584 So. 2d 209 | Fla. Dist. Ct. App. | 1991

584 So. 2d 209 (1991)

Hugh BROWN, Appellant,
v.
STATE of Florida, Appellee.

No. 91-234.

District Court of Appeal of Florida, First District.

August 16, 1991.

*210 Nancy A. Daniels, Public Defender, P. Douglas Brinkmeyer, Asst. Public Defender, for appellant.

Robert A. Butterworth, Atty. Gen., Gypsy Bailey, Asst. Atty. Gen., for appellee.

PER CURIAM.

Appellant appeals a sentence entered on remand from this court. The sole issue on appeal is whether the trial court erred in its determination of credit for time served.

Appellant was initially convicted of one count of attempted first degree murder, two counts of armed robbery, two counts of aggravated assault, and three counts of use of a firearm during the commission of a felony. On appeal, this court reduced the attempted murder conviction to attempted second degree murder and remanded the case for resentencing. Brown v. State, 569 So. 2d 1320 (Fla. 1st DCA 1990). On remand, the trial court resentenced appellant but failed to give him credit for additional time served between the imposition of the first and second sentences. A provision of credit for time served must be specific and include credit for all time served. Rushing v. State, 355 So. 2d 501 (Fla. 2d DCA 1978).

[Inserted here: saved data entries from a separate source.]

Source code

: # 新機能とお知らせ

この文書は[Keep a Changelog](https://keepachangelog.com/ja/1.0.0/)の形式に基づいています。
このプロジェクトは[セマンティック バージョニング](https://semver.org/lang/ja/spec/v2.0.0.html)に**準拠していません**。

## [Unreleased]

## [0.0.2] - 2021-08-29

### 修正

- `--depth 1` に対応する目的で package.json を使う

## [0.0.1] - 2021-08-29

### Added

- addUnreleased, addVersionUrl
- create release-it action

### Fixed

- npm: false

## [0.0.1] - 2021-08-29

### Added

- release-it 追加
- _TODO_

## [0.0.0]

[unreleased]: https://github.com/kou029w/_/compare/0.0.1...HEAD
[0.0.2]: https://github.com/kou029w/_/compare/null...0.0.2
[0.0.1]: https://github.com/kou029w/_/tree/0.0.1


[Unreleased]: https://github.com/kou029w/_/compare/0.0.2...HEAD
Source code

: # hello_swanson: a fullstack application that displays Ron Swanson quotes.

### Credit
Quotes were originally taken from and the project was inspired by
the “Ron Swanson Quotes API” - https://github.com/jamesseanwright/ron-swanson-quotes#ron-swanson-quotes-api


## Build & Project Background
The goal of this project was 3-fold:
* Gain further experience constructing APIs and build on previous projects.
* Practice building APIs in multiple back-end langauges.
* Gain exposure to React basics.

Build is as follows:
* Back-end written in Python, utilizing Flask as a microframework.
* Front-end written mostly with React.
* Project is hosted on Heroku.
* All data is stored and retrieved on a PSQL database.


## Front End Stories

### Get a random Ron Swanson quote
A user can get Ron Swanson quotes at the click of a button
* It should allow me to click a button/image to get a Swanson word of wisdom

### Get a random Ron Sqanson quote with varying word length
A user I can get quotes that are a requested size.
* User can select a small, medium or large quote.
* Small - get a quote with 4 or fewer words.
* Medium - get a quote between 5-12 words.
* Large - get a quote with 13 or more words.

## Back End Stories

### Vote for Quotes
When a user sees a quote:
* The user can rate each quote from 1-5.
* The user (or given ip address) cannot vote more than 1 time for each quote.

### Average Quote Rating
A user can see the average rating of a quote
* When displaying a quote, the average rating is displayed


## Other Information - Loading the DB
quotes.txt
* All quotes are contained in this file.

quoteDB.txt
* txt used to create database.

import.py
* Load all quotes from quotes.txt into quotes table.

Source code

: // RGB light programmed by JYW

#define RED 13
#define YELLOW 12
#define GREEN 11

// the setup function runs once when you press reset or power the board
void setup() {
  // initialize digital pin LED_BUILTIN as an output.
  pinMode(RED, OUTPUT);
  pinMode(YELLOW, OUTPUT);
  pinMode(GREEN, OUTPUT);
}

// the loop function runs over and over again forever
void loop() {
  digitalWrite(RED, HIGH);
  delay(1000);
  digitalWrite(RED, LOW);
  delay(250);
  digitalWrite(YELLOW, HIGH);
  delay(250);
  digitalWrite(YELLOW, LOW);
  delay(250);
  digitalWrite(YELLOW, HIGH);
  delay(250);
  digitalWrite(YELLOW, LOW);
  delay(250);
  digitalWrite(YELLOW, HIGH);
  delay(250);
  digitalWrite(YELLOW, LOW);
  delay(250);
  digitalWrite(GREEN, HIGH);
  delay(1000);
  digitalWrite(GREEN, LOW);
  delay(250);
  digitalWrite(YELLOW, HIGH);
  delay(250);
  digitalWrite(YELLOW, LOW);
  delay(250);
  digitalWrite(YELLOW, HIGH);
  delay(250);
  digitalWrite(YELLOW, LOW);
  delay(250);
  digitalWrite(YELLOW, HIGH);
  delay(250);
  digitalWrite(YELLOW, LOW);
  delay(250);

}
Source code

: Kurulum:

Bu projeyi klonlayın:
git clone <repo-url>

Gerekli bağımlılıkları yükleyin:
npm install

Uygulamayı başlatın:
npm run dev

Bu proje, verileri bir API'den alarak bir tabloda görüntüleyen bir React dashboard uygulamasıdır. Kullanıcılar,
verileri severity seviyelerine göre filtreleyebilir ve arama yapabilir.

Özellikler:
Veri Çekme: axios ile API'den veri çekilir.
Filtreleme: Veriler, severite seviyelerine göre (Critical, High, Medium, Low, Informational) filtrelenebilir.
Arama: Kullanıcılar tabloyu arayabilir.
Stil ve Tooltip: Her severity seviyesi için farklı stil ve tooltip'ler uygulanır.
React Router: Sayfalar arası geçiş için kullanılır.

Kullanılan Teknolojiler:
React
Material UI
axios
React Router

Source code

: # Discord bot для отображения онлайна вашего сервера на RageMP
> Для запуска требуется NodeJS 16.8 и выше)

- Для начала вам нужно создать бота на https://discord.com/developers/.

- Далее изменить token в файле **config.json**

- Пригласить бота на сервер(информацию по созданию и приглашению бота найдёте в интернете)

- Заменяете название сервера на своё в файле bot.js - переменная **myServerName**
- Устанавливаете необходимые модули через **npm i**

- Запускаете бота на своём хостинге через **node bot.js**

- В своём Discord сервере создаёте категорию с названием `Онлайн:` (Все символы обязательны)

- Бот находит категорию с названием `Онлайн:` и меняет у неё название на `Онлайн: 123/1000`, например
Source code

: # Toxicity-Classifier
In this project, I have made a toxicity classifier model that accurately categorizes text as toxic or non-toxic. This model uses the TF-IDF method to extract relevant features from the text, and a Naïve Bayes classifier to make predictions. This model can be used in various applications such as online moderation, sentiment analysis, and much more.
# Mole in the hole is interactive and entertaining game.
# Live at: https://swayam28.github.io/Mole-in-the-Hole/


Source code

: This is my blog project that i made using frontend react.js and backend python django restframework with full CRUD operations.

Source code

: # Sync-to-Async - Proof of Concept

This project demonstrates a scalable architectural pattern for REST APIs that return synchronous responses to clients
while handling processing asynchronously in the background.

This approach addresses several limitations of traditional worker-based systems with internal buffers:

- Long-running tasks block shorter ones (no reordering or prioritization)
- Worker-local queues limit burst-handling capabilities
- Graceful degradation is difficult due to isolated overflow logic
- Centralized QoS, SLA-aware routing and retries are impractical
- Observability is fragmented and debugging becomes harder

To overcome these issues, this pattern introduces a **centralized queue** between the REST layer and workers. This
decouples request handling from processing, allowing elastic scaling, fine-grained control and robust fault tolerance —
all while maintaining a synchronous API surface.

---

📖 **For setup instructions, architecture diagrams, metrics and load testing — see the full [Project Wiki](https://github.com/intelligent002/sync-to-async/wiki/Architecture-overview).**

The state submits that any error regarding credit for time served should be corrected but argues that such an error must first be raised pursuant to a Florida Rule of Criminal Procedure 3.800 motion. We disagree. Sentencing errors may be raised by direct appeal. Polk v. State, 418 So. 2d 388 (Fla. 1st DCA 1982).

Accordingly, the cause is remanded to allow the trial court to resentence appellant, with provision for appropriate credit for time already spent in jail.

SHIVERS, ZEHMER and KAHN, JJ., concur.